Artık üç ayı da aşan bir süredir hepimizin ezberlediği bir kalıp haline gelen “dünyanın gözleri önünde işlenen bir soykırım” ve “Müslümanların gözleri önünde işlenen bir vahşi saldırı” ibareleri de anlamını yitirdi. Gerçi bunlar yakın tarihimizde defalarca anlamlarını yitirmişlerdi ama her seferinde belki bu defa başka olur umuduyla kendimizi kandırmayı ya da avutmayı seçtik.

Şimdi herkes evet herkes bir kez daha gördü ve bir kez daha kabul etti ki; mevcut dünya düzeninde, Müslümanlara yapılan bir yıkım veya soykırımı durdurmak gibi bir derdi, planı, amacı ya da müstakbel fikri olan herhangi bir kurum ya da kuruluş yoktur.

Yine herkes bir kez daha gördü ve bir kez daha kabul etti ki; Müslüman dünyanın içlerinden birilerine yapılan saldırıları -dozu ve şekli ne olursa olsun- engelleme, durdurma yahut karşılık vermek için destek olma imkân, kabiliyet ya da gücü yoktur.

Tam da bu süreçte yine bilmem kaçıncı kez İran’ın ipliğinin pazara çıktığına şahit olduk. Devrimin ilk yıllarından itibaren ABD ve İsrail’i hedefine koyan İran’ın onlara karşı canlarını acıtacak herhangi bir eyleme cüret ya da cesaret edecek hali olsa da yapacak niyet ve iradeden mahrum olduğunu gördük. En son artık Lübnan topraklarındaki paravan milis gücü Hizbullah’ın da İsrail’i incitmeyeceğine dair söz vermeye kadar vardırdılar işi. Yani bir şehir efsanesi daha sona erdi.

İran asla ABD ile savaşmayacak, İsrail’e saldırmayacak ve “kafirlerin ya da büyük şeytanın” canını acıtmayacak!

Peki bir başka İslam coğrafyasından benzer bir adım beklenebilir mi?

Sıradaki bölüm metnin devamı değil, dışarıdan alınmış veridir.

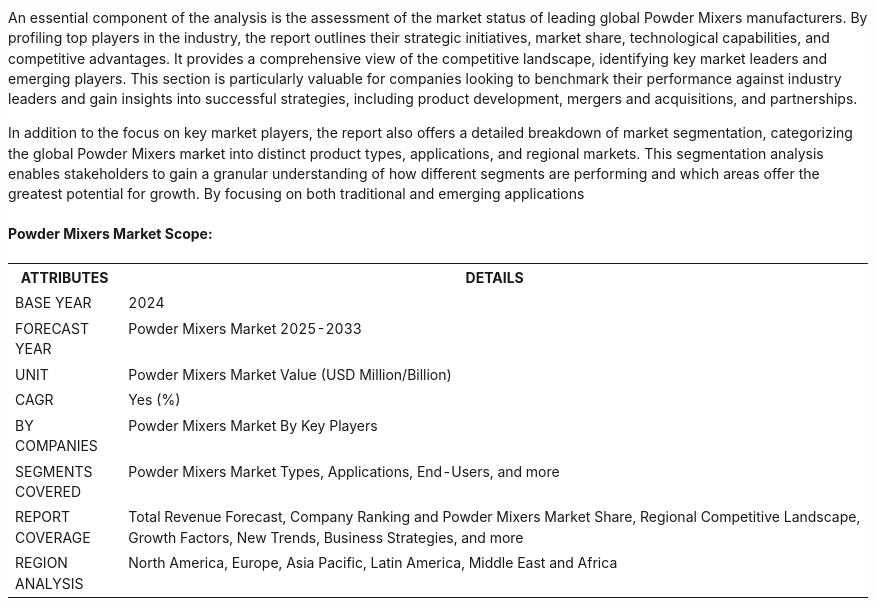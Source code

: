 An essential component of the analysis is the assessment of the market status of leading global Powder Mixers manufacturers. By profiling top players in the industry, the report outlines their strategic initiatives, market share, technological capabilities, and competitive advantages. It provides a comprehensive view of the competitive landscape, identifying key market leaders and emerging players. This section is particularly valuable for companies looking to benchmark their performance against industry leaders and gain insights into successful strategies, including product development, mergers and acquisitions, and partnerships.

In addition to the focus on key market players, the report also offers a detailed breakdown of market segmentation, categorizing the global Powder Mixers market into distinct product types, applications, and regional markets. This segmentation analysis enables stakeholders to gain a granular understanding of how different segments are performing and which areas offer the greatest potential for growth. By focusing on both traditional and emerging applications

<h4>Powder Mixers Market Scope:</h4>
<table>
<tr>
<th>ATTRIBUTES</th>
<th>DETAILS</th>
</tr>
<tr>
<td>BASE YEAR</td>
<td>2024</td>
</tr>
<tr>
<td>FORECAST YEAR</td>
<td>Powder Mixers Market 2025-2033</td>
</tr>
<tr>
<td>UNIT</td>
<td>Powder Mixers Market Value (USD Million/Billion)</td>
<tr>
<td>CAGR</td>
<td>Yes (%)</td>
</tr>
</tr>
<tr>
<td>BY COMPANIES</td>
<td>Powder Mixers Market By Key Players</td>
</tr>
<tr>
<td>SEGMENTS COVERED</td>
<td>Powder Mixers Market Types, Applications, End-Users, and more</td>
</tr>
<tr>
<td>REPORT COVERAGE</td>
<td>Total Revenue Forecast, Company Ranking and Powder Mixers Market Share, Regional Competitive Landscape, Growth Factors, New Trends, Business Strategies, and more</td>
</tr>
<tr>
<td>REGION ANALYSIS</td>
<td>North America, Europe, Asia Pacific, Latin America, Middle East and Africa</td>
</tr>
</table>
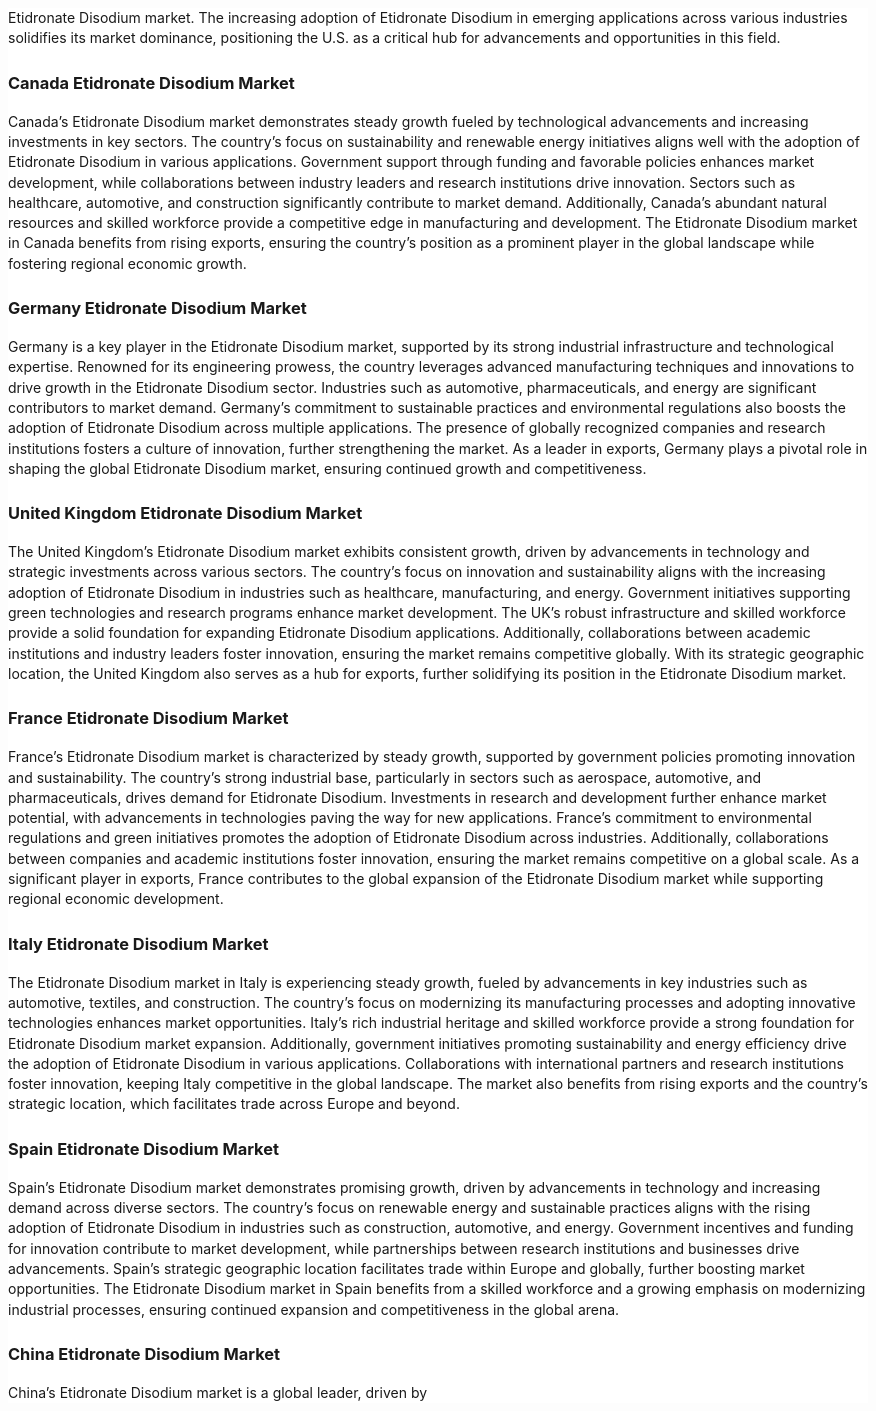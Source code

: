 Etidronate Disodium market. The increasing adoption of Etidronate Disodium in emerging applications across various industries solidifies its market dominance, positioning the U.S. as a critical hub for advancements and opportunities in this field.</p><h3>Canada Etidronate Disodium Market</h3><p>Canada&rsquo;s Etidronate Disodium market demonstrates steady growth fueled by technological advancements and increasing investments in key sectors. The country&rsquo;s focus on sustainability and renewable energy initiatives aligns well with the adoption of Etidronate Disodium in various applications. Government support through funding and favorable policies enhances market development, while collaborations between industry leaders and research institutions drive innovation. Sectors such as healthcare, automotive, and construction significantly contribute to market demand. Additionally, Canada&rsquo;s abundant natural resources and skilled workforce provide a competitive edge in manufacturing and development. The Etidronate Disodium market in Canada benefits from rising exports, ensuring the country&rsquo;s position as a prominent player in the global landscape while fostering regional economic growth.</p><h3>Germany Etidronate Disodium Market</h3><p>Germany is a key player in the Etidronate Disodium market, supported by its strong industrial infrastructure and technological expertise. Renowned for its engineering prowess, the country leverages advanced manufacturing techniques and innovations to drive growth in the Etidronate Disodium sector. Industries such as automotive, pharmaceuticals, and energy are significant contributors to market demand. Germany&rsquo;s commitment to sustainable practices and environmental regulations also boosts the adoption of Etidronate Disodium across multiple applications. The presence of globally recognized companies and research institutions fosters a culture of innovation, further strengthening the market. As a leader in exports, Germany plays a pivotal role in shaping the global Etidronate Disodium market, ensuring continued growth and competitiveness.</p><h3>United Kingdom Etidronate Disodium Market</h3><p>The United Kingdom&rsquo;s Etidronate Disodium market exhibits consistent growth, driven by advancements in technology and strategic investments across various sectors. The country&rsquo;s focus on innovation and sustainability aligns with the increasing adoption of Etidronate Disodium in industries such as healthcare, manufacturing, and energy. Government initiatives supporting green technologies and research programs enhance market development. The UK&rsquo;s robust infrastructure and skilled workforce provide a solid foundation for expanding Etidronate Disodium applications. Additionally, collaborations between academic institutions and industry leaders foster innovation, ensuring the market remains competitive globally. With its strategic geographic location, the United Kingdom also serves as a hub for exports, further solidifying its position in the Etidronate Disodium market.</p><h3>France Etidronate Disodium Market</h3><p>France&rsquo;s Etidronate Disodium market is characterized by steady growth, supported by government policies promoting innovation and sustainability. The country&rsquo;s strong industrial base, particularly in sectors such as aerospace, automotive, and pharmaceuticals, drives demand for Etidronate Disodium. Investments in research and development further enhance market potential, with advancements in technologies paving the way for new applications. France&rsquo;s commitment to environmental regulations and green initiatives promotes the adoption of Etidronate Disodium across industries. Additionally, collaborations between companies and academic institutions foster innovation, ensuring the market remains competitive on a global scale. As a significant player in exports, France contributes to the global expansion of the Etidronate Disodium market while supporting regional economic development.</p><h3>Italy Etidronate Disodium Market</h3><p>The Etidronate Disodium market in Italy is experiencing steady growth, fueled by advancements in key industries such as automotive, textiles, and construction. The country&rsquo;s focus on modernizing its manufacturing processes and adopting innovative technologies enhances market opportunities. Italy&rsquo;s rich industrial heritage and skilled workforce provide a strong foundation for Etidronate Disodium market expansion. Additionally, government initiatives promoting sustainability and energy efficiency drive the adoption of Etidronate Disodium in various applications. Collaborations with international partners and research institutions foster innovation, keeping Italy competitive in the global landscape. The market also benefits from rising exports and the country&rsquo;s strategic location, which facilitates trade across Europe and beyond.</p><h3>Spain Etidronate Disodium Market</h3><p>Spain&rsquo;s Etidronate Disodium market demonstrates promising growth, driven by advancements in technology and increasing demand across diverse sectors. The country&rsquo;s focus on renewable energy and sustainable practices aligns with the rising adoption of Etidronate Disodium in industries such as construction, automotive, and energy. Government incentives and funding for innovation contribute to market development, while partnerships between research institutions and businesses drive advancements. Spain&rsquo;s strategic geographic location facilitates trade within Europe and globally, further boosting market opportunities. The Etidronate Disodium market in Spain benefits from a skilled workforce and a growing emphasis on modernizing industrial processes, ensuring continued expansion and competitiveness in the global arena.</p><h3>China Etidronate Disodium Market</h3><p>China&rsquo;s Etidronate Disodium market is a global leader, driven by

Örneğin Mısır yahut Suudi Arabistan hatta Pakistan’dan?

Pakistan yakın zamanda bir siyasi darbe yaşaması ve gerek coğrafi gerekse siyasi olarak herhangi bir adım atması beklenmeyen etkisiz bir aktör ya da figüran rolünde maalesef.

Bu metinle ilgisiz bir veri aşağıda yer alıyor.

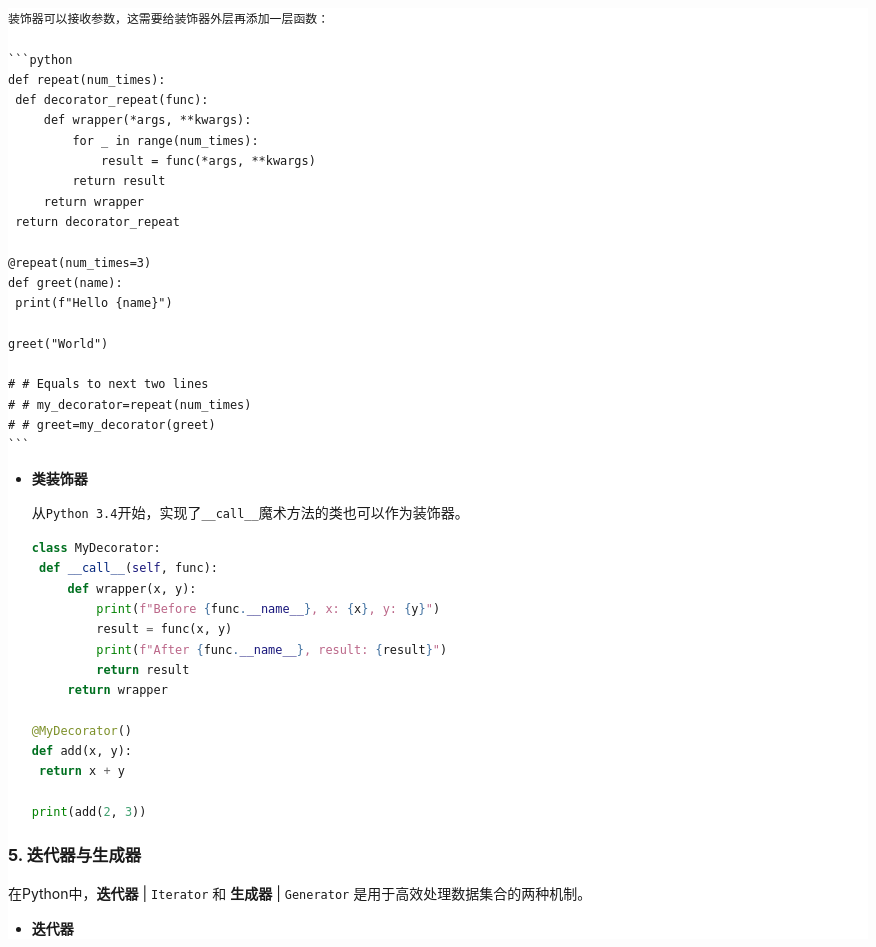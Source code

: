     装饰器可以接收参数，这需要给装饰器外层再添加一层函数：

    ```python
    def repeat(num_times):
     def decorator_repeat(func):
         def wrapper(*args, **kwargs):
             for _ in range(num_times):
                 result = func(*args, **kwargs)
             return result
         return wrapper
     return decorator_repeat
    
    @repeat(num_times=3)
    def greet(name):
     print(f"Hello {name}")
    
    greet("World")
    
    # # Equals to next two lines
    # # my_decorator=repeat(num_times)
    # # greet=my_decorator(greet)
    ```


* **类装饰器**

    从`Python 3.4`开始，实现了`__call__`魔术方法的类也可以作为装饰器。

    ```python
    class MyDecorator:
     def __call__(self, func):
         def wrapper(x, y):
             print(f"Before {func.__name__}, x: {x}, y: {y}")
             result = func(x, y)
             print(f"After {func.__name__}, result: {result}")
             return result
         return wrapper
    
    @MyDecorator()
    def add(x, y):
     return x + y
    
    print(add(2, 3))
    ```


### 5. 迭代器与生成器

在Python中，**迭代器** | `Iterator` 和 **生成器** | `Generator` 是用于高效处理数据集合的两种机制。

* **迭代器**
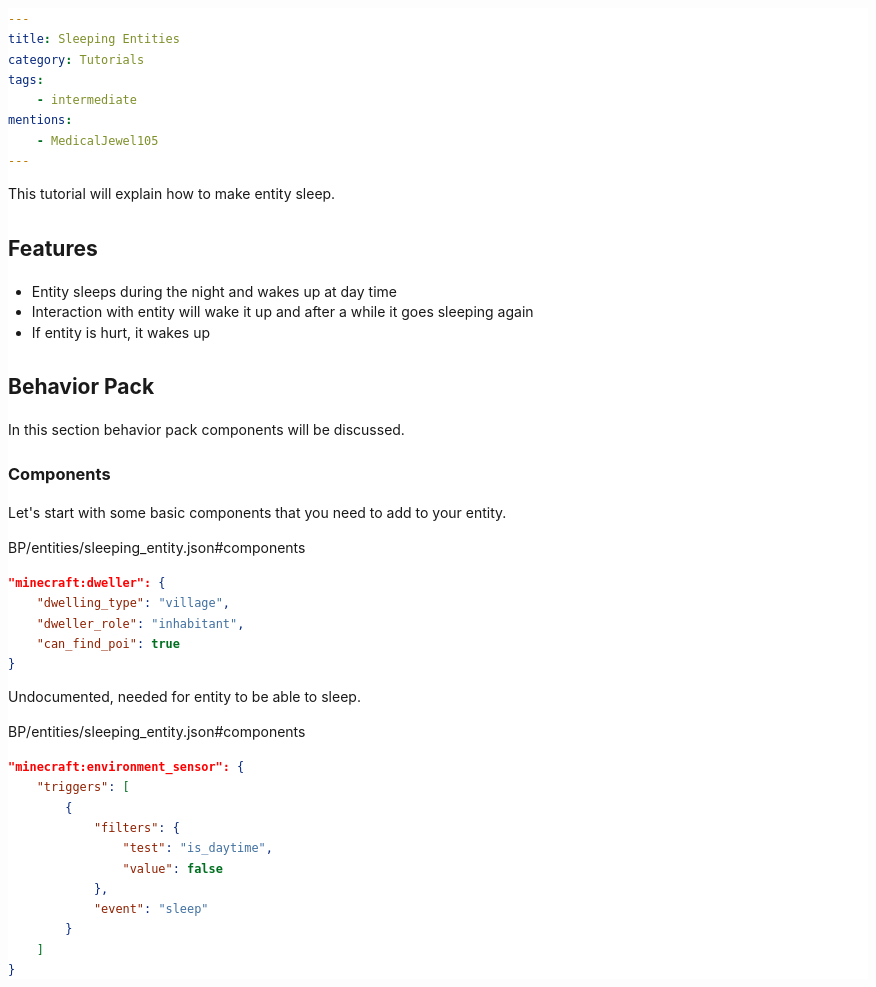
 ```yaml
---
title: Sleeping Entities
category: Tutorials
tags:
    - intermediate
mentions:
    - MedicalJewel105
---
```


This tutorial will explain how to make entity sleep.

## Features

-   Entity sleeps during the night and wakes up at day time
-   Interaction with entity will wake it up and after a while it goes sleeping again
-   If entity is hurt, it wakes up

## Behavior Pack

In this section behavior pack components will be discussed.

### Components

Let's start with some basic components that you need to add to your entity.

<CodeHeader>BP/entities/sleeping_entity.json#components</CodeHeader>

```json
"minecraft:dweller": {
    "dwelling_type": "village",
    "dweller_role": "inhabitant",
    "can_find_poi": true
}
```

Undocumented, needed for entity to be able to sleep.

<CodeHeader>BP/entities/sleeping_entity.json#components</CodeHeader>

```json
"minecraft:environment_sensor": {
    "triggers": [
        {
            "filters": {
                "test": "is_daytime",
                "value": false
            },
            "event": "sleep"
        }
    ]
}
```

Normalleşme süreçlerini baltalayan Filistinlilere öfkelerini tahmin ettiğimiz Suudi rejimi ise, siyasi duruşunu iki devletli ve 1967 sınırlarını esas alan küflü ve kokuşmuş hatta kurtlanmış leş gibi plandan bir adım öteye taşımayacağını teyit etmekle kendilerinden başka bir adım beklenmemesi gerektiğini deklare ettiler.

Mısır’ın son firavunu Sisi ise, en son Gazze sınırını tahkim etmek için tel örgüleri güçlendirmekle kalmayıp sınıra olası bir Gazzeli akınını engellemek amacıyla birlikler sevk etmeye başlamıştı. Arap devletlerinden herhangi birinin İsrail’e karşı aksiyon alma ihtimali olmadığını da anlamış bulunuyoruz.

Peki ya Türkiye?

Cumhurbaşkanı Erdoğan’ın Müslümanların dünyasında oluşan efsanevi liderlik umudu gerçek olabilir mi? Güçlü ordusu ve Filistin konusunda sabit kadem duruşu ile Türkiye Cumhuriyeti devleti İsrail’e karşı savaş ilanı anlamına gelecek bir adım atarak Gazze’ye fiili müdahalede bulunabilir mi?

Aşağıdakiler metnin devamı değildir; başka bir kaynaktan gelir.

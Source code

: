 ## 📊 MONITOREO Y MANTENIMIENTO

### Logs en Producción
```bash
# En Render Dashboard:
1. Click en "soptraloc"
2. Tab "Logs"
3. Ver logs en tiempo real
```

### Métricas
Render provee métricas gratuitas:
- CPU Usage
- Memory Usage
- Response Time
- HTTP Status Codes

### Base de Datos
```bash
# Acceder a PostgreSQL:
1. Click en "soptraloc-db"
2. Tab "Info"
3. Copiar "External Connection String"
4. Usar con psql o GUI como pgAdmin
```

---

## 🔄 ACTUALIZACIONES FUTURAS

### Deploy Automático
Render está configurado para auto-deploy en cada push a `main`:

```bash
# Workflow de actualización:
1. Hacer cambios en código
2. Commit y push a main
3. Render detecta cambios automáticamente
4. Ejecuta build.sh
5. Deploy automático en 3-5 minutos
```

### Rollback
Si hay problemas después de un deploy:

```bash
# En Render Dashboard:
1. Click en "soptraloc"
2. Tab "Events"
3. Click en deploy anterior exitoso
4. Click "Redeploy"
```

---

Bu sorunun farklı açılarından bazı argümanları bir araya toplayarak ulaşacağımız bir cevabı var. Şimdi onların üzerinden hızla geçelim.

Türkiye uluslararası güçlere yani ABD ve İngiltere başta olmak üzere onlara fiilen destek veren Fransa, İtalya ve Hollanda gibi ülkelerin oluşturduğu korkunç ittifaka rağmen Akdeniz’de bir fiili savaşa girer mi? Sorumuz biraz bu aslında.

Girmek ister mi diye düşünmeye ya da sormaya gerek yok kanaatimce. Zira gerek Başkan Erdoğan gerekse büyük müttefiki Bahçeli başta olmak üzere siyasi olarak Cumhur İttifakı bu konuda herhalde en net fikirlere sahip olan partilerdir. Yani bu zulmün durdurulması konusunda hemfikir olduklarını düşünmememiz için bir sebep yok.

Peki böyle bir savaş ilanı ya da adımı Türkiye kamuoyunda yeterince desteklenir mi?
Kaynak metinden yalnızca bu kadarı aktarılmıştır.